Yes. So I would look at it like we're hiring three people at market rates and we're opening a very small office in Chicago. So the cost of the office will be minimal. And I would look at it as these are three investment professionals that have 25 years-plus experience, they've done a lot of things in their career, but what they did in their prior life was they built an index solutions business at their prior -- former employer, where they grew the business from 0 to over $100 billion in AUM. The average fee on the assets that they managed was very wide ranging. It was anywhere from 3 basis points to 55 basis points. And they do a lot of interesting things like tax-managed and sector focus thematic, all kinds of different approaches. So it's an exciting new business line for us. It's certainly not a change to our business. It's a new business line, and we've been known as active managers for 40 years. And we intend to continue delivering superior risk-adjusted returns in the active space. But we also have a history of solving problems for clients, and this group has a great history of creative problem solving for their clients. And so we're excited for them to join Westwood. They start next Monday, and we'll hit the ground running.

Mac Sykes

Analyst

Right.

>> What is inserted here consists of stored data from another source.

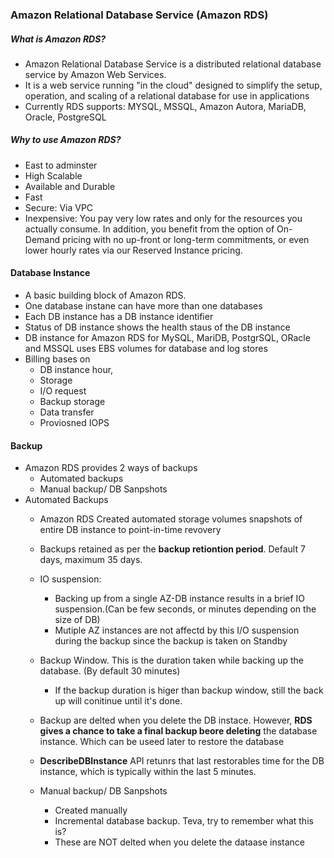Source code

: ### Amazon Relational Database Service (Amazon RDS)

##### What is Amazon RDS?
- Amazon Relational Database Service is a distributed relational database service by Amazon Web Services. 
- It is a web service running "in the cloud" designed to simplify the setup, operation, and scaling of a relational database for use 
  in applications
- Currently RDS supports: MYSQL, MSSQL, Amazon Autora, MariaDB, Oracle, PostgreSQL

##### Why to use Amazon RDS? 
- East to adminster 
- High Scalable 
- Available and Durable 
- Fast
- Secure: Via VPC
- Inexpensive: You pay very low rates and only for the resources you actually consume. In addition, you benefit from the option of On-Demand pricing with no up-front or long-term commitments, 
                or even lower hourly rates via our Reserved Instance pricing.

#### Database Instance
 - A basic building block of Amazon RDS.
 - One database instane can have more than one databases
 - Each DB instance has a DB instance identifier
 - Status of DB instance shows the health staus of the DB instance 
 - DB instance for Amazon RDS for MySQL, MariDB, PostgrSQL, ORacle and MSSQL uses EBS volumes for database and log stores 
 - Billing bases on
    - DB instance hour, 
    - Storage
    - I/O request
    - Backup storage
    - Data transfer
    - Proviosned IOPS
 
 #### Backup
- Amazon RDS provides 2 ways of backups
  - Automated backups
  - Manual backup/ DB Sanpshots
- Automated Backups
     - Amazon RDS Created automated storage volumes snapshots of entire DB instance to point-in-time revovery 
     - Backups retained as per the **backup retiontion period**. Default 7 days, maximum 35 days.
     - IO suspension:
        - Backing up from a single AZ-DB instance results in a brief IO suspension.(Can be few seconds, or minutes depending on the size of DB)
        - Mutiple AZ instances are not affectd by this I/O suspension during the backup since the backup is taken on Standby
     - Backup Window. This is the duration taken while backing up the database. (By default 30 minutes)
        - If the backup duration is higer than backup window, still the back up will conitinue until it's done.
     - Backup are delted when you delete the DB instace. However, **RDS gives a chance to take a final backup beore deleting** the database      instance. Which can be useed later to restore the database 
     - **DescribeDBInstance** API retunrs that last restorables time for the DB instance, which is typically within the last 5 minutes. 
   
  - Manual backup/ DB Sanpshots 
    - Created manually
    - Incremental database backup. Teva, try to remember what this is?
    - These are NOT delted when you delete the dataase instance
    
 
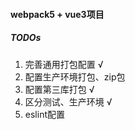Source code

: #### webpack5 + vue3项目

##### TODOs
1. 完善通用打包配置 √
2. 配置生产环境打包、zip包
3. 配置第三库打包 √
4. 区分测试、生产环境 √
5. eslint配置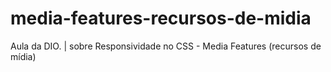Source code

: # media-features-recursos-de-midia
Aula da DIO. | sobre Responsividade no CSS -  Media Features (recursos de mídia)
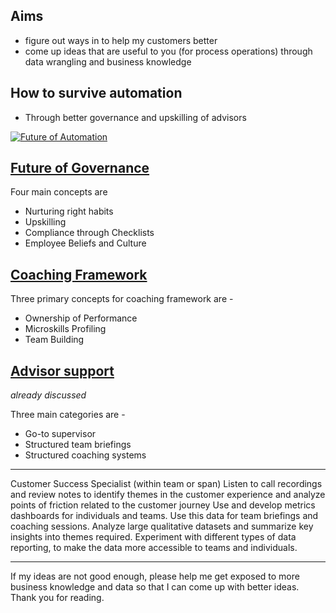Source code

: ## Aims
- figure out ways in to help my customers better 
- come up ideas that are useful to you (for process operations) through data wrangling and business knowledge


## How to survive automation
- Through better governance and upskilling of advisors

[![Future of Automation ](http://img.youtube.com/vi/O5JSZ2U-51g/0.jpg)](http://www.youtube.com/watch?v=O5JSZ2U-51g)


## [Future of Governance](../master/governance_future.md) 
Four main concepts are
- Nurturing right habits
- Upskilling
- Compliance through Checklists
- Employee Beliefs and Culture

## [Coaching Framework](../master/coaching_framework.md)
Three primary concepts for coaching framework are - 
- Ownership of Performance
- Microskills Profiling
- Team Building

## [Advisor support](../master/advisor_support_ppt.md)
*already discussed* 

Three main categories are - 
- Go-to supervisor
- Structured team briefings
- Structured coaching systems


-----------

Customer Success Specialist (within team or span)
Listen to call recordings and review notes to identify themes in the customer experience and analyze points of friction related to the customer journey
Use and develop metrics dashboards for individuals and teams. Use this data for team briefings and coaching sessions.
Analyze large qualitative datasets and summarize key insights into themes required.
Experiment with different types of data reporting, to make the data more accessible to teams and individuals.

----------

If my ideas are not good enough, please help me get exposed to more business knowledge and data so that I can come up with better ideas. Thank you for reading.




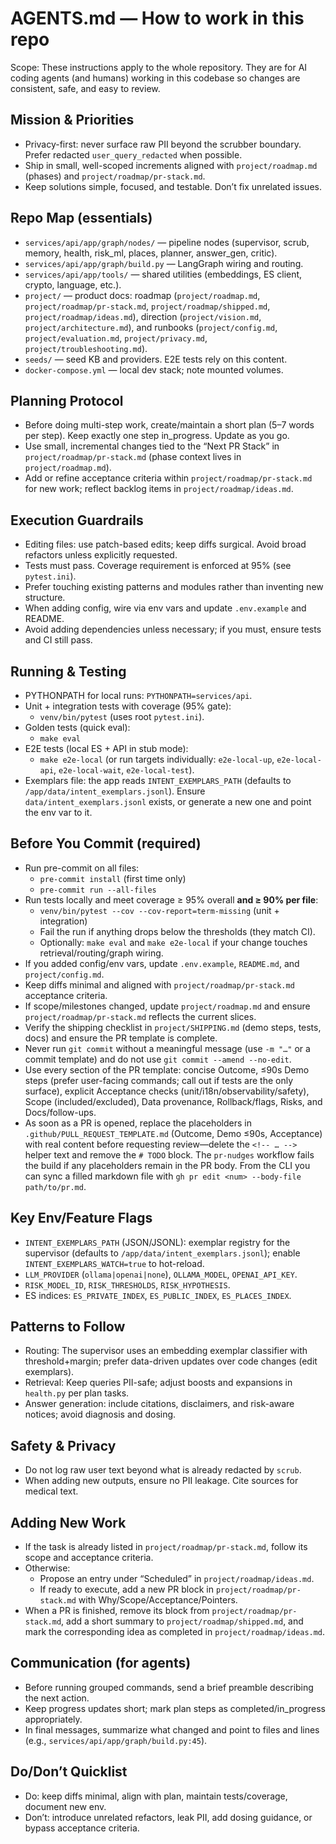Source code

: # AGENTS.md — How to work in this repo

Scope: These instructions apply to the whole repository. They are for AI coding agents (and humans) working in this codebase so changes are consistent, safe, and easy to review.

## Mission & Priorities

- Privacy-first: never surface raw PII beyond the scrubber boundary. Prefer redacted `user_query_redacted` when possible.
- Ship in small, well-scoped increments aligned with `project/roadmap.md` (phases) and `project/roadmap/pr-stack.md`.
- Keep solutions simple, focused, and testable. Don’t fix unrelated issues.

## Repo Map (essentials)

- `services/api/app/graph/nodes/` — pipeline nodes (supervisor, scrub, memory, health, risk_ml, places, planner, answer_gen, critic).
- `services/api/app/graph/build.py` — LangGraph wiring and routing.
- `services/api/app/tools/` — shared utilities (embeddings, ES client, crypto, language, etc.).
- `project/` — product docs: roadmap (`project/roadmap.md`, `project/roadmap/pr-stack.md`, `project/roadmap/shipped.md`, `project/roadmap/ideas.md`), direction (`project/vision.md`, `project/architecture.md`), and runbooks (`project/config.md`, `project/evaluation.md`, `project/privacy.md`, `project/troubleshooting.md`).
- `seeds/` — seed KB and providers. E2E tests rely on this content.
- `docker-compose.yml` — local dev stack; note mounted volumes.

## Planning Protocol

- Before doing multi-step work, create/maintain a short plan (5–7 words per step). Keep exactly one step in_progress. Update as you go.
- Use small, incremental changes tied to the “Next PR Stack” in `project/roadmap/pr-stack.md` (phase context lives in `project/roadmap.md`).
- Add or refine acceptance criteria within `project/roadmap/pr-stack.md` for new work; reflect backlog items in `project/roadmap/ideas.md`.

## Execution Guardrails

- Editing files: use patch-based edits; keep diffs surgical. Avoid broad refactors unless explicitly requested.
- Tests must pass. Coverage requirement is enforced at 95% (see `pytest.ini`).
- Prefer touching existing patterns and modules rather than inventing new structure.
- When adding config, wire via env vars and update `.env.example` and README.
- Avoid adding dependencies unless necessary; if you must, ensure tests and CI still pass.

## Running & Testing

- PYTHONPATH for local runs: `PYTHONPATH=services/api`.
- Unit + integration tests with coverage (95% gate):
  - `venv/bin/pytest` (uses root `pytest.ini`).
- Golden tests (quick eval):
  - `make eval`
- E2E tests (local ES + API in stub mode):
  - `make e2e-local` (or run targets individually: `e2e-local-up`, `e2e-local-api`, `e2e-local-wait`, `e2e-local-test`).
- Exemplars file: the app reads `INTENT_EXEMPLARS_PATH` (defaults to `/app/data/intent_exemplars.jsonl`). Ensure `data/intent_exemplars.jsonl` exists, or generate a new one and point the env var to it.

## Before You Commit (required)

- Run pre-commit on all files:
  - `pre-commit install` (first time only)
  - `pre-commit run --all-files`
- Run tests locally and meet coverage ≥ 95% overall **and ≥ 90% per file**:
  - `venv/bin/pytest --cov --cov-report=term-missing` (unit + integration)
  - Fail the run if anything drops below the thresholds (they match CI).
  - Optionally: `make eval` and `make e2e-local` if your change touches retrieval/routing/graph wiring.
- If you added config/env vars, update `.env.example`, `README.md`, and `project/config.md`.
- Keep diffs minimal and aligned with `project/roadmap/pr-stack.md` acceptance criteria.
- If scope/milestones changed, update `project/roadmap.md` and ensure `project/roadmap/pr-stack.md` reflects the current slices.
- Verify the shipping checklist in `project/SHIPPING.md` (demo steps, tests, docs) and ensure the PR template is complete.
- Never run `git commit` without a meaningful message (use `-m "…"` or a commit template) and do not use `git commit --amend --no-edit`.
- Use every section of the PR template: concise Outcome, ≤90s Demo steps (prefer user-facing commands; call out if tests are the only surface), explicit Acceptance checks (unit/i18n/observability/safety), Scope (included/excluded), Data provenance, Rollback/flags, Risks, and Docs/follow-ups.
- As soon as a PR is opened, replace the placeholders in `.github/PULL_REQUEST_TEMPLATE.md` (Outcome, Demo ≤90s, Acceptance) with real content before requesting review—delete the `<!-- … -->` helper text and remove the `# TODO` block. The `pr-nudges` workflow fails the build if any placeholders remain in the PR body. From the CLI you can sync a filled markdown file with `gh pr edit <num> --body-file path/to/pr.md`.

## Key Env/Feature Flags

- `INTENT_EXEMPLARS_PATH` (JSON/JSONL): exemplar registry for the supervisor (defaults to `/app/data/intent_exemplars.jsonl`); enable `INTENT_EXEMPLARS_WATCH=true` to hot-reload.
- `LLM_PROVIDER` (`ollama|openai|none`), `OLLAMA_MODEL`, `OPENAI_API_KEY`.
- `RISK_MODEL_ID`, `RISK_THRESHOLDS`, `RISK_HYPOTHESIS`.
- ES indices: `ES_PRIVATE_INDEX`, `ES_PUBLIC_INDEX`, `ES_PLACES_INDEX`.

## Patterns to Follow

- Routing: The supervisor uses an embedding exemplar classifier with threshold+margin; prefer data-driven updates over code changes (edit exemplars).
- Retrieval: Keep queries PII-safe; adjust boosts and expansions in `health.py` per plan tasks.
- Answer generation: include citations, disclaimers, and risk-aware notices; avoid diagnosis and dosing.

## Safety & Privacy

- Do not log raw user text beyond what is already redacted by `scrub`.
- When adding new outputs, ensure no PII leakage. Cite sources for medical text.

## Adding New Work

- If the task is already listed in `project/roadmap/pr-stack.md`, follow its scope and acceptance criteria.
- Otherwise:
  - Propose an entry under “Scheduled” in `project/roadmap/ideas.md`.
  - If ready to execute, add a new PR block in `project/roadmap/pr-stack.md` with Why/Scope/Acceptance/Pointers.
- When a PR is finished, remove its block from `project/roadmap/pr-stack.md`, add a short summary to `project/roadmap/shipped.md`, and mark the corresponding idea as completed in `project/roadmap/ideas.md`.

## Communication (for agents)

- Before running grouped commands, send a brief preamble describing the next action.
- Keep progress updates short; mark plan steps as completed/in_progress appropriately.
- In final messages, summarize what changed and point to files and lines (e.g., `services/api/app/graph/build.py:45`).

## Do/Don’t Quicklist

- Do: keep diffs minimal, align with plan, maintain tests/coverage, document new env.
- Don’t: introduce unrelated refactors, leak PII, add dosing guidance, or bypass acceptance criteria.
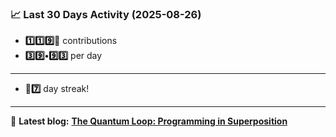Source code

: <!--START_STATS-->
### 📈 Last 30 Days Activity (2025-08-26)  
- **1️⃣1️⃣9️⃣🎱** contributions  
- **3️⃣9️⃣•9️⃣3️⃣** per day
---
- **🎱7️⃣** day streak!
---
📝 **Latest blog:** [**The Quantum Loop: Programming in Superposition**](https://andriak.com/blog/quantum-loop)
<!--END_STATS-->
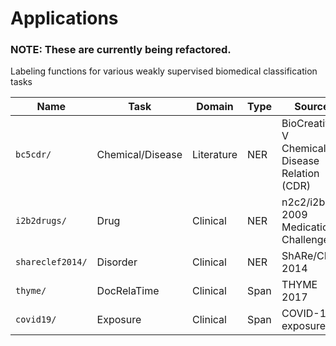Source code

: # Applications


### NOTE: These are currently being refactored.

Labeling functions for various weakly supervised biomedical classification tasks

| Name             | Task             | Domain     | Type | Source                                        | Access |
|------------------|------------------|------------|------|-----------------------------------------------|------------|
| `bc5cdr/`        | Chemical/Disease | Literature | NER  | BioCreative V Chemical-Disease Relation (CDR) | Public |
| `i2b2drugs/`     | Drug             | Clinical   | NER  | n2c2/i2b2 2009 Medication Challenge           | DUA |
| `shareclef2014/` | Disorder         | Clinical   | NER  | ShARe/CLEF 2014                               | DUA |
| `thyme/`       | DocRelaTime         | Clinical   | Span  | THYME 2017                           | DUA|
| `covid19/`       | Exposure         | Clinical   | Span  | COVID-19 exposure                            | - |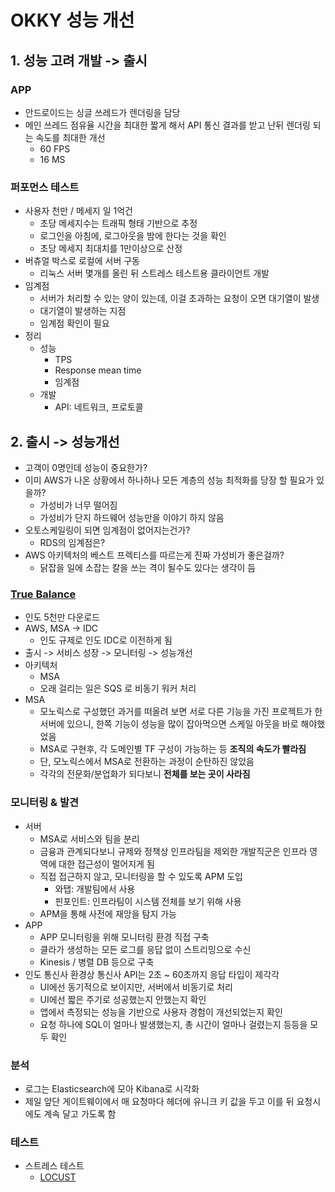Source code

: # OKKY 성능 개선

## 1. 성능 고려 개발 -> 출시

### APP

* 안드로이드는 싱글 쓰레드가 렌더링을 담당
* 메인 쓰레드 점유율 시간을 최대한 짧게 해서 API 통신 결과를 받고 난뒤 렌더링 되는 속도를 최대한 개선
  * 60 FPS
  * 16 MS

### 퍼포먼스 테스트

* 사용자 천만 / 메세지 일 1억건
  * 초당 메세지수는 트래픽 형태 기반으로 추정
  * 로그인을 아침에, 로그아웃을 밤에 한다는 것을 확인
  * 초당 메세지 최대치를 1만이상으로 산정
* 버츄얼 박스로 로컬에 서버 구동
  * 리눅스 서버 몇개를 올린 뒤 스트레스 테스트용 클라이언트 개발
* 임계점
  * 서버가 처리할 수 있는 양이 있는데, 이걸 초과하는 요청이 오면 대기열이 발생
  * 대기열이 발생하는 지점
  * 임계점 확인이 필요
* 정리
  * 성능
      * TPS
      * Response mean time
      * 임계점
  * 개발
      * API: 네트워크, 프로토콜

## 2. 출시 -> 성능개선

* 고객이 0명인데 성능이 중요한가?
* 이미 AWS가 나온 상황에서 하나하나 모든 계층의 성능 최적화를 당장 할 필요가 있을까?
  * 가성비가 너무 떨어짐
  * 가성비가 단지 하드웨어 성능만을 이야기 하지 않음
* 오토스케일링이 되면 임계점이 없어지는건가?
  * RDS의 임계점은?
* AWS 아키텍처의 베스트 프렉티스를 따르는게 진짜 가성비가 좋은걸까?
  * 닭잡을 일에 소잡는 칼을 쓰는 격이 될수도 있다는 생각이 듬

### [True Balance](http://truebalance.io/)

* 인도 5천만 다운로드
* AWS, MSA -> IDC
  * 인도 규제로 인도 IDC로 이전하게 됨
* 출시 -> 서비스 성장 -> 모니터링 -> 성능개선
* 아키텍처
  * MSA
  * 오래 걸리는 일은 SQS 로 비동기 워커 처리
* MSA
  * 모노릭스로 구성했던 과거를 떠올려 보면 서로 다른 기능을 가진 프로젝트가 한 서버에 있으니, 한쪽 기능이 성능을 많이 잡아먹으면 스케일 아웃을 바로 해야했었음
  * MSA로 구현후, 각 도메인별 TF 구성이 가능하는 등 **조직의 속도가 빨라짐**
  * 단, 모노릭스에서 MSA로 전환하는 과정이 순탄하진 않았음
  * 각각의 전문화/분업화가 되다보니 **전체를 보는 곳이 사라짐**

### 모니터링 & 발견

* 서버
  * MSA로 서비스와 팀을 분리
  * 금융과 관계되다보니 규제와 정책상 인프라팀을 제외한 개발직군은 인프라 영역에 대한 접근성이 멀어지게 됨
  * 직접 접근하지 않고, 모니터링을 할 수 있도록 APM 도입
      * 와탭: 개발팀에서 사용
      * 핀포인트: 인프라팀이 시스템 전체를 보기 위해 사용
  * APM을 통해 사전에 재앙을 탐지 가능
* APP
  * APP 모니터링을 위해 모니터링 환경 직접 구축
  * 클라가 생성하는 모든 로그를 응답 없이 스트리밍으로 수신
  * Kinesis / 병렬 DB 등으로 구축
* 인도 통신사 환경상 통신사 API는 2초 ~ 60초까지 응답 타입이 제각각
  * UI에선 동기적으로 보이지만, 서버에서 비동기로 처리
  * UI에선 짧은 주기로 성공했는지 안했는지 확인
  * 앱에서 측정되는 성능을 기반으로 사용자 경험이 개선되었는지 확인
  * 요청 하나에 SQL이 얼마나 발생했는지, 총 시간이 얼마나 걸렸는지 등등을 모두 확인

### 분석

* 로그는 Elasticsearch에 모아 Kibana로 시각화
* 제일 앞단 게이트웨이에서 매 요청마다 헤더에 유니크 키 값을 두고 이를 뒤 요청시에도 계속 달고 가도록 함

### 테스트

* 스트레스 테스트
  * [LOCUST](https://locust.io/)
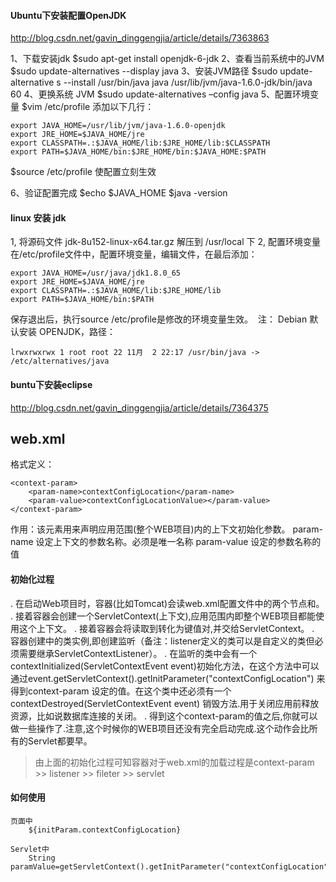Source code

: 
#### Ubuntu下安装配置OpenJDK
http://blog.csdn.net/gavin_dinggengjia/article/details/7363863

1、下载安装jdk
$sudo apt-get install openjdk-6-jdk
2、查看当前系统中的JVM
$sudo update-alternatives --display java
3、安装JVM路径
$sudo update-alternative s --install /usr/bin/java java /usr/lib/jvm/java-1.6.0-jdk/bin/java 60
4、更换系统 JVM
$sudo update-alternatives –config java
5、配置环境变量
$vim /etc/profile
添加以下几行： 

    export JAVA_HOME=/usr/lib/jvm/java-1.6.0-openjdk
    export JRE_HOME=$JAVA_HOME/jre  
    export CLASSPATH=.:$JAVA_HOME/lib:$JRE_HOME/lib:$CLASSPATH  
    export PATH=$JAVA_HOME/bin:$JRE_HOME/bin:$JAVA_HOME:$PATH 
    
$source /etc/profile 使配置立刻生效

6、验证配置完成
$echo $JAVA_HOME
$java -version

#### linux 安装 jdk
1, 将源码文件 jdk-8u152-linux-x64.tar.gz 解压到 /usr/local 下
2, 配置环境变量
  在/etc/profile文件中，配置环境变量，编辑文件，在最后添加：

    export JAVA_HOME=/usr/java/jdk1.8.0_65 
    export JRE_HOME=$JAVA_HOME/jre 
    export CLASSPATH=.:$JAVA_HOME/lib:$JRE_HOME/lib 
    export PATH=$JAVA_HOME/bin:$PATH

  保存退出后，执行source /etc/profile是修改的环境变量生效。
  注： Debian 默认安装 OPENJDK，路径：
    
    lrwxrwxrwx 1 root root 22 11月  2 22:17 /usr/bin/java -> /etc/alternatives/java

#### buntu下安装eclipse
http://blog.csdn.net/gavin_dinggengjia/article/details/7364375


## web.xml

格式定义：

    <context-param>  
        <param-name>contextConfigLocation</param-name>  
        <param-value>contextConfigLocationValue></param-value>  
    </context-param>  
    
作用：该元素用来声明应用范围(整个WEB项目)内的上下文初始化参数。
    param-name 设定上下文的参数名称。必须是唯一名称
    param-value 设定的参数名称的值
    
#### 初始化过程
. 在启动Web项目时，容器(比如Tomcat)会读web.xml配置文件中的两个节点<listener>和<contex-param>。
. 接着容器会创建一个ServletContext(上下文),应用范围内即整个WEB项目都能使用这个上下文。
. 接着容器会将读取到<context-param>转化为键值对,并交给ServletContext。
. 容器创建<listener></listener>中的类实例,即创建监听（备注：listener定义的类可以是自定义的类但必须需要继承ServletContextListener）。
. 在监听的类中会有一个contextInitialized(ServletContextEvent event)初始化方法，在这个方法中可以通过event.getServletContext().getInitParameter("contextConfigLocation") 来得到context-param 设定的值。在这个类中还必须有一个contextDestroyed(ServletContextEvent event) 销毁方法.用于关闭应用前释放资源，比如说数据库连接的关闭。
. 得到这个context-param的值之后,你就可以做一些操作了.注意,这个时候你的WEB项目还没有完全启动完成.这个动作会比所有的Servlet都要早。
    
> 由上面的初始化过程可知容器对于web.xml的加载过程是context-param >> listener  >> fileter  >> servlet

#### 如何使用

    页面中 
        ${initParam.contextConfigLocation}

    Servlet中    
        String paramValue=getServletContext().getInitParameter("contextConfigLocation")
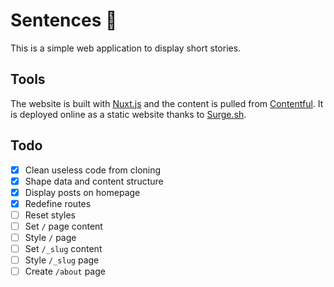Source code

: # Sentences 💬

This is a simple web application to display short stories.

## Tools

The website is built with [Nuxt.js](https://nuxtjs.org) and the content is pulled from [Contentful](https://contentful.com). It is deployed online as a static website thanks to [Surge.sh](https://surge.sh).

## Todo

- [x] Clean useless code from cloning
- [x] Shape data and content structure
- [x] Display posts on homepage
- [x] Redefine routes
- [ ] Reset styles
- [ ] Set `/` page content
- [ ] Style `/` page
- [ ] Set `/_slug` content
- [ ] Style `/_slug` page
- [ ] Create `/about` page
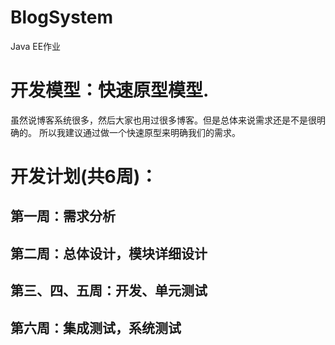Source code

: # BlogSystem
Java EE作业

# 开发模型：快速原型模型.
虽然说博客系统很多，然后大家也用过很多博客。但是总体来说需求还是不是很明确的。
所以我建议通过做一个快速原型来明确我们的需求。


# 开发计划(共6周)：
## 第一周：需求分析
## 第二周：总体设计，模块详细设计
## 第三、四、五周：开发、单元测试
## 第六周：集成测试，系统测试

And then typically, to -- on a mandate like this -- sorry, I mean, as again mandate, what is the sort of lead time for securing them in terms of when they start to prospect and get that solution and then implement it?

Brian Casey

Analyst

I think probably the first 90 days, we'll be getting all of the operational aspects of the business up and running and then they'll be reaching out and talking to the folks in the industry that they know well. And if they have the same kind of success that they had at their prior shop, we should start to see some flows at the end of next year.

Mac Sykes

Analyst

Great. Thank you very much. Happy Halloween.

Operator

Operator

Thank you. [Operator Instructions]. And speakers, I see no further questions in the queue, I would now like to turn the conference back to your CEO, Brian Casey, for closing remarks.

Brian Casey

Analyst

Okay. Well, thanks, everybody, for taking some time to listen to our call today. If you have any further questions, please look at our website, westwoodgroup.com, or call myself or Terry Forbes. Have a great day. Thanks.

Operator

Operator

This concludes today's conference call. Thank you all for participating. You may now disconnect and have a pleasant day.